_Records provided_:
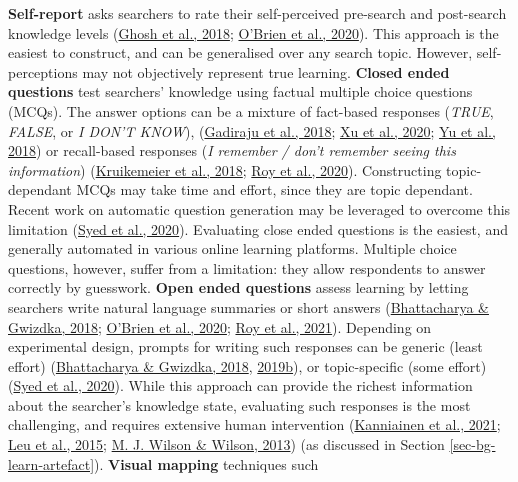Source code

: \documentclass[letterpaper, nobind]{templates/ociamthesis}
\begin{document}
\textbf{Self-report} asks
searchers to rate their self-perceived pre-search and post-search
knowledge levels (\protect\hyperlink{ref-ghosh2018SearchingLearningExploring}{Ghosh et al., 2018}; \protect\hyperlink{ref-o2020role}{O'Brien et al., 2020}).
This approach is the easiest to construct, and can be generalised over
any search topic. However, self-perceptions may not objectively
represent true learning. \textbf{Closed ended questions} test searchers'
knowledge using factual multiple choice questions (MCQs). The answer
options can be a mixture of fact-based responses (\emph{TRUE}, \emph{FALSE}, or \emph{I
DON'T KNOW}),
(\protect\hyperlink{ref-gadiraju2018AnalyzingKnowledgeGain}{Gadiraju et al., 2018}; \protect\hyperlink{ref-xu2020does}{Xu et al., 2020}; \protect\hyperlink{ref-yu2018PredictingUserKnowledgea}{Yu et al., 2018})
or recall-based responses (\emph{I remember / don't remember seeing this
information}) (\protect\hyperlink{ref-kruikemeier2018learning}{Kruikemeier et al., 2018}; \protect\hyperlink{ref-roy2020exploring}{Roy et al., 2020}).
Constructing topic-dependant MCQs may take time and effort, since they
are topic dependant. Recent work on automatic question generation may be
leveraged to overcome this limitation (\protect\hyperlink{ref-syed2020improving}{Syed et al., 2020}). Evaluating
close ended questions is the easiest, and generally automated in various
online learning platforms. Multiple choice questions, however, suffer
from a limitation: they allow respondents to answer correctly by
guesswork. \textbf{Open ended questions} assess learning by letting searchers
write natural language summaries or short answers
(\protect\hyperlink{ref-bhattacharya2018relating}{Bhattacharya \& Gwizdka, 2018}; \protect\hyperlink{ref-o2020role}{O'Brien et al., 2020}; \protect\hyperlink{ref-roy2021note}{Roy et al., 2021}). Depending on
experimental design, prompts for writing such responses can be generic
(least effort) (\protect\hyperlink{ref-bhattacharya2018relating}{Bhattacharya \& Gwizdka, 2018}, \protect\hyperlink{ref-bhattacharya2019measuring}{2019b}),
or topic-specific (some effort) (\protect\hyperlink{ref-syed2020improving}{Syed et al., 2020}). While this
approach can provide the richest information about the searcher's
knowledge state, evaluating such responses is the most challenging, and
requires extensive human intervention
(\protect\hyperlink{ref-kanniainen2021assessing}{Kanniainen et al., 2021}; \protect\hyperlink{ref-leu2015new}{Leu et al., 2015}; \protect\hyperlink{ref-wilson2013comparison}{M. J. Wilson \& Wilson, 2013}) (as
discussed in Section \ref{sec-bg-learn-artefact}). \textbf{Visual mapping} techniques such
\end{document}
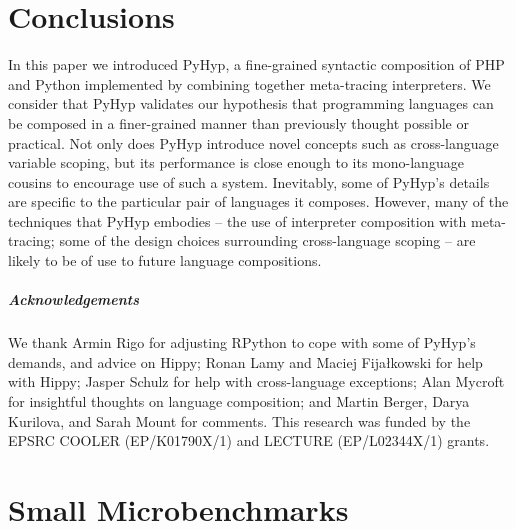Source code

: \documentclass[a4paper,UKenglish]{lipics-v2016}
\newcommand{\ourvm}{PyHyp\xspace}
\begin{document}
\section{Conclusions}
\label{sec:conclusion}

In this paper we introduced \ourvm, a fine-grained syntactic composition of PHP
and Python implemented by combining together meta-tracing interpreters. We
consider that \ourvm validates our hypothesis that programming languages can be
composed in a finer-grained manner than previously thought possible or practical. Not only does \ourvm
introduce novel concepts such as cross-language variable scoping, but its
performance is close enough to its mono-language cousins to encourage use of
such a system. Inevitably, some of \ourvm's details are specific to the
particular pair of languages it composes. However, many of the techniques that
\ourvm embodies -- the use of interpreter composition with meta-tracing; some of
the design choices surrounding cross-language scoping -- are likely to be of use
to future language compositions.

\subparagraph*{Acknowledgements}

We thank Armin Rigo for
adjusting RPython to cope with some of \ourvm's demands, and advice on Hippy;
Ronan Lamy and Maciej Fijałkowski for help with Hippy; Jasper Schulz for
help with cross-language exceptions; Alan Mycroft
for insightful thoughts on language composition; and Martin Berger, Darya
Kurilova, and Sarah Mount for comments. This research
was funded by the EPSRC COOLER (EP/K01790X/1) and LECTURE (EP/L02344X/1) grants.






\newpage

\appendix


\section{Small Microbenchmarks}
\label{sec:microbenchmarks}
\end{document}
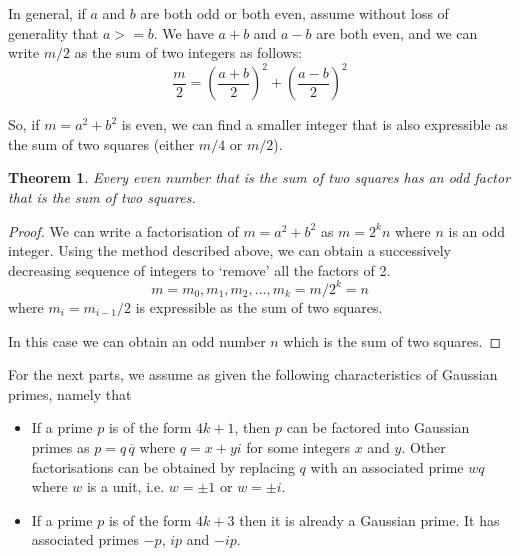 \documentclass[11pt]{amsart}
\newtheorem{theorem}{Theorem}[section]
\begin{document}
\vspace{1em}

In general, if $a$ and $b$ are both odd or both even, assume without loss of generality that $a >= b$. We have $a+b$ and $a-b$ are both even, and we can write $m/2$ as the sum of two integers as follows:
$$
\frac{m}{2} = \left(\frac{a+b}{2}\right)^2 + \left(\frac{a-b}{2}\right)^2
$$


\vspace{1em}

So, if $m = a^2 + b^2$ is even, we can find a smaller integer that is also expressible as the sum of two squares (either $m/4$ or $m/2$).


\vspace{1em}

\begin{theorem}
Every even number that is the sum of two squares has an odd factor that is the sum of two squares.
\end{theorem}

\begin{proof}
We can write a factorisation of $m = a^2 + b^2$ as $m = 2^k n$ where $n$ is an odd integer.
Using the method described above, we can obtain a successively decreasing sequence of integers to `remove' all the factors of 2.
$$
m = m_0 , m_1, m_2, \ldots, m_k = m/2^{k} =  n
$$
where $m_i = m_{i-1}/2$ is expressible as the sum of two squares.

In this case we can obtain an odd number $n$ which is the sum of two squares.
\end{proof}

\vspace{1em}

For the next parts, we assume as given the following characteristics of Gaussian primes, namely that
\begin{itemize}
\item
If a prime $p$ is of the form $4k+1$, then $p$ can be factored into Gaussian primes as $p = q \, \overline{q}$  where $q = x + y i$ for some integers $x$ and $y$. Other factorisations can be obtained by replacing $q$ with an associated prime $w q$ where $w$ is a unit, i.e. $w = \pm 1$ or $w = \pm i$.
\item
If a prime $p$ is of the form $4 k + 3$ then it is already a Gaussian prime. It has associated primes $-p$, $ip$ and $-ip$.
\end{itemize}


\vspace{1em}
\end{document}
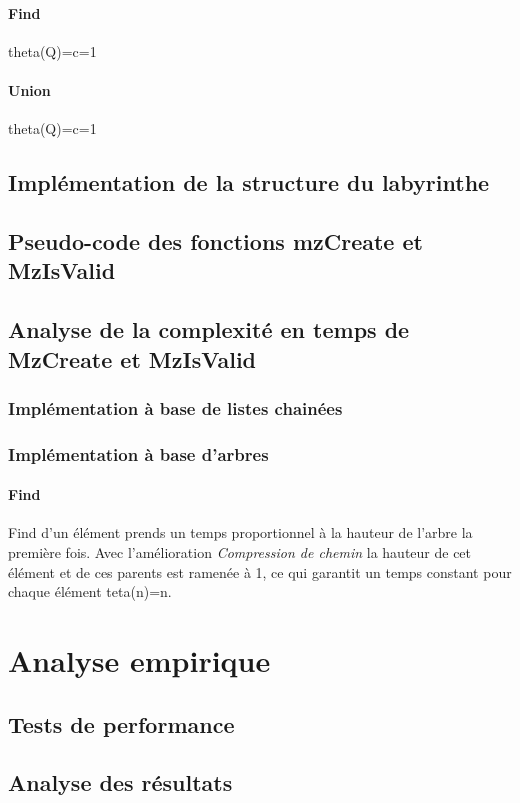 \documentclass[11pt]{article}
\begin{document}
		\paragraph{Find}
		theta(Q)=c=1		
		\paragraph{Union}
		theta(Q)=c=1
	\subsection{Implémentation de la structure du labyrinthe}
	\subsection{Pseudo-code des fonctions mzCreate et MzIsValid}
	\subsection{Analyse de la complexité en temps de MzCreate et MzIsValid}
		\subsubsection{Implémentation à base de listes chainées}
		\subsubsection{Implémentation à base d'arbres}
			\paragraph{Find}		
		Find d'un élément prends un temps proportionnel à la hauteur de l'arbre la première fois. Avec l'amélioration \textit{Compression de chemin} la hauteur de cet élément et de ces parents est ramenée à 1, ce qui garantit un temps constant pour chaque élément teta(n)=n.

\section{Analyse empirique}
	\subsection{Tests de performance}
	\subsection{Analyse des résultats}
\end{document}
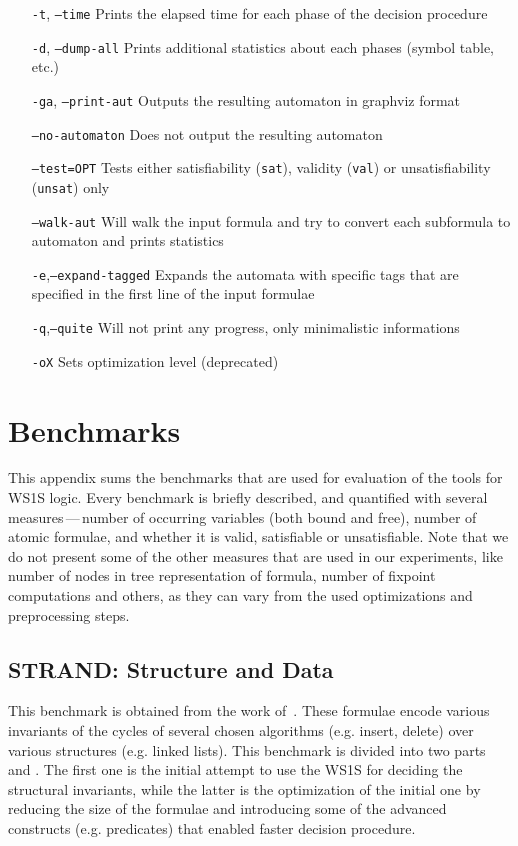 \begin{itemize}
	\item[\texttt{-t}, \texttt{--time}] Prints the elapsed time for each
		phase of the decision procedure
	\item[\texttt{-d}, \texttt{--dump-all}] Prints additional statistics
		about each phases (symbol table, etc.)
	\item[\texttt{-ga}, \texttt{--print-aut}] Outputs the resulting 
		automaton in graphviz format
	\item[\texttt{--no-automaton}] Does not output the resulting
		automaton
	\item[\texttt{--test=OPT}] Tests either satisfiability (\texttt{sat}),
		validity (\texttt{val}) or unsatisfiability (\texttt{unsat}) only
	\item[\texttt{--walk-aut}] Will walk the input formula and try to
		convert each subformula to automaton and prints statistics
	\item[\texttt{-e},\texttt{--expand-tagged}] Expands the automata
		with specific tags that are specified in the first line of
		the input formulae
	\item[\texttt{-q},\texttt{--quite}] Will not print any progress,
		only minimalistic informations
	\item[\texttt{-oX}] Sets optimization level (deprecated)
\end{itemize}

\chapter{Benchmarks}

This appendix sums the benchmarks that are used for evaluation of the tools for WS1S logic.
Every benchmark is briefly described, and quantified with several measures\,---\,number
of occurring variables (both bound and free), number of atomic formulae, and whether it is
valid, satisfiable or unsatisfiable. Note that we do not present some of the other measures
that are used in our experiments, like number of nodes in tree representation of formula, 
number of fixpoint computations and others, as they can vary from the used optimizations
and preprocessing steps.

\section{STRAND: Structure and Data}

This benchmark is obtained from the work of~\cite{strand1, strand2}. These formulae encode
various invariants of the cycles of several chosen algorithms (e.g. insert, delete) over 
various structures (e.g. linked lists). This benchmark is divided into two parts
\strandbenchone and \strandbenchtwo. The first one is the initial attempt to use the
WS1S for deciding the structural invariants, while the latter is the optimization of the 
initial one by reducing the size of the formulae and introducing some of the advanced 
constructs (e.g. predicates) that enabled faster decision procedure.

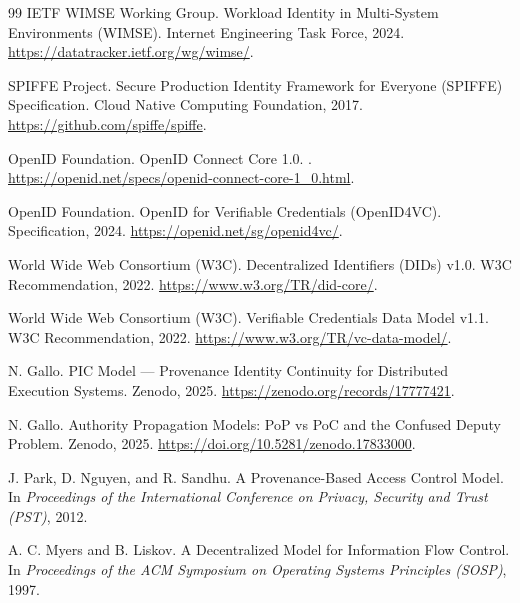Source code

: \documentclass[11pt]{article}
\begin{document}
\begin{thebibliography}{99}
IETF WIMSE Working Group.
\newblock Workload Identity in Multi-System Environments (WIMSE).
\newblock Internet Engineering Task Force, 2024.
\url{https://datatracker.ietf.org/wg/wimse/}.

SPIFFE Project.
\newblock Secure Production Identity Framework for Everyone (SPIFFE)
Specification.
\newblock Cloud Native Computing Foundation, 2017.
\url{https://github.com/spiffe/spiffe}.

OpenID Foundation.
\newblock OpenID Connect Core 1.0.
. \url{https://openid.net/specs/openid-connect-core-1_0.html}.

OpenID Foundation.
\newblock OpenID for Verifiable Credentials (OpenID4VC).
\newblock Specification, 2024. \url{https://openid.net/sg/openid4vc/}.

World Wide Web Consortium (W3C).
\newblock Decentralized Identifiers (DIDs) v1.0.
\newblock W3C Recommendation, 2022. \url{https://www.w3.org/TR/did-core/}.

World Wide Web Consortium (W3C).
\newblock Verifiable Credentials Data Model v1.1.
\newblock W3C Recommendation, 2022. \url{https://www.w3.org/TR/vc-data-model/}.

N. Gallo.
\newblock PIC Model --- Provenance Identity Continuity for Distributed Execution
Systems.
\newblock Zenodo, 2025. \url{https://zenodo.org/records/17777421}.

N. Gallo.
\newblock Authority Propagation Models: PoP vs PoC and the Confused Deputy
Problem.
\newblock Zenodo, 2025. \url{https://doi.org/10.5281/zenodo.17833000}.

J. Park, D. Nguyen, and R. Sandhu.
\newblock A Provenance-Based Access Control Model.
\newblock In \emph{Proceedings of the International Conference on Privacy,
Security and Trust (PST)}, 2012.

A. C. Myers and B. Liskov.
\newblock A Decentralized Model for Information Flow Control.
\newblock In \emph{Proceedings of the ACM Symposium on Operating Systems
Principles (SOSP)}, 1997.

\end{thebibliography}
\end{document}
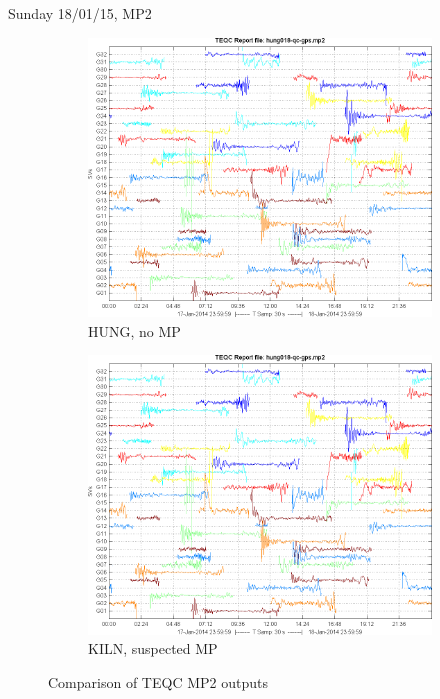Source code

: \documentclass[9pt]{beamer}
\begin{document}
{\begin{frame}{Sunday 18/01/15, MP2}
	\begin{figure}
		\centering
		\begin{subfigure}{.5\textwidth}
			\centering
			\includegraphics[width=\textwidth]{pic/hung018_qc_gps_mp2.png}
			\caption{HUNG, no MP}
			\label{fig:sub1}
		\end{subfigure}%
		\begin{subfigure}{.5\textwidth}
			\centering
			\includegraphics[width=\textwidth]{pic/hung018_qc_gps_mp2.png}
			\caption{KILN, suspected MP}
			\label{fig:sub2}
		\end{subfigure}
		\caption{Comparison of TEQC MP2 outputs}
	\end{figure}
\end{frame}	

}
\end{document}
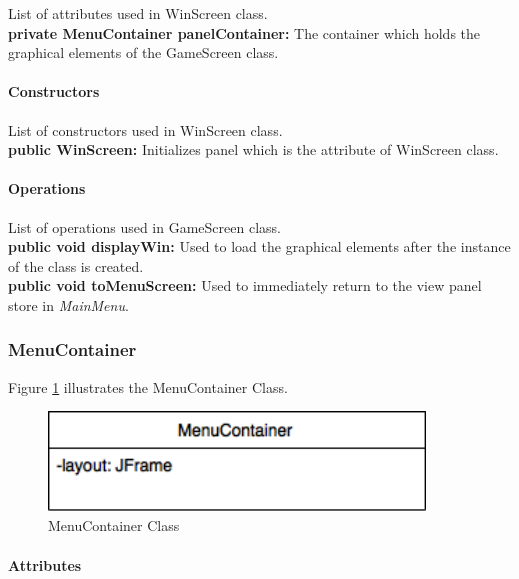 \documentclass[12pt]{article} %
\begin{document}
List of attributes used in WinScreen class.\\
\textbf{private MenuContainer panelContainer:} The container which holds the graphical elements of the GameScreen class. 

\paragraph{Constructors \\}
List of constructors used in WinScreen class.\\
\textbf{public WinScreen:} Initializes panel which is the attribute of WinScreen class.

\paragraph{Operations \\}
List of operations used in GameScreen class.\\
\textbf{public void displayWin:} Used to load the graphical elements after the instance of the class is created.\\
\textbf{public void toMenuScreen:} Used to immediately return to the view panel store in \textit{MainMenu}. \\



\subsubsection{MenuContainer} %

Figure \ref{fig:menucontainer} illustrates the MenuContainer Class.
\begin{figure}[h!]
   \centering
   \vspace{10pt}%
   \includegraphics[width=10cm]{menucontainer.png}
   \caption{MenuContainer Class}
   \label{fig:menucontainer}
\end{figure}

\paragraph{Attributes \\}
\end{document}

_Instructions for the task_: Only one stretch of the entries above is wanted: the lines from the one containing "the input formulae" through the one containing "valid, satisfiable or". Please reproduce it exactly.

_Task response_:
		the input formulae
	\item[\texttt{-q},\texttt{--quite}] Will not print any progress,
		only minimalistic informations
	\item[\texttt{-oX}] Sets optimization level (deprecated)
\end{itemize}

\chapter{Benchmarks}

This appendix sums the benchmarks that are used for evaluation of the tools for WS1S logic.
Every benchmark is briefly described, and quantified with several measures\,---\,number
of occurring variables (both bound and free), number of atomic formulae, and whether it is
valid, satisfiable or unsatisfiable. Note that we do not present some of the other measures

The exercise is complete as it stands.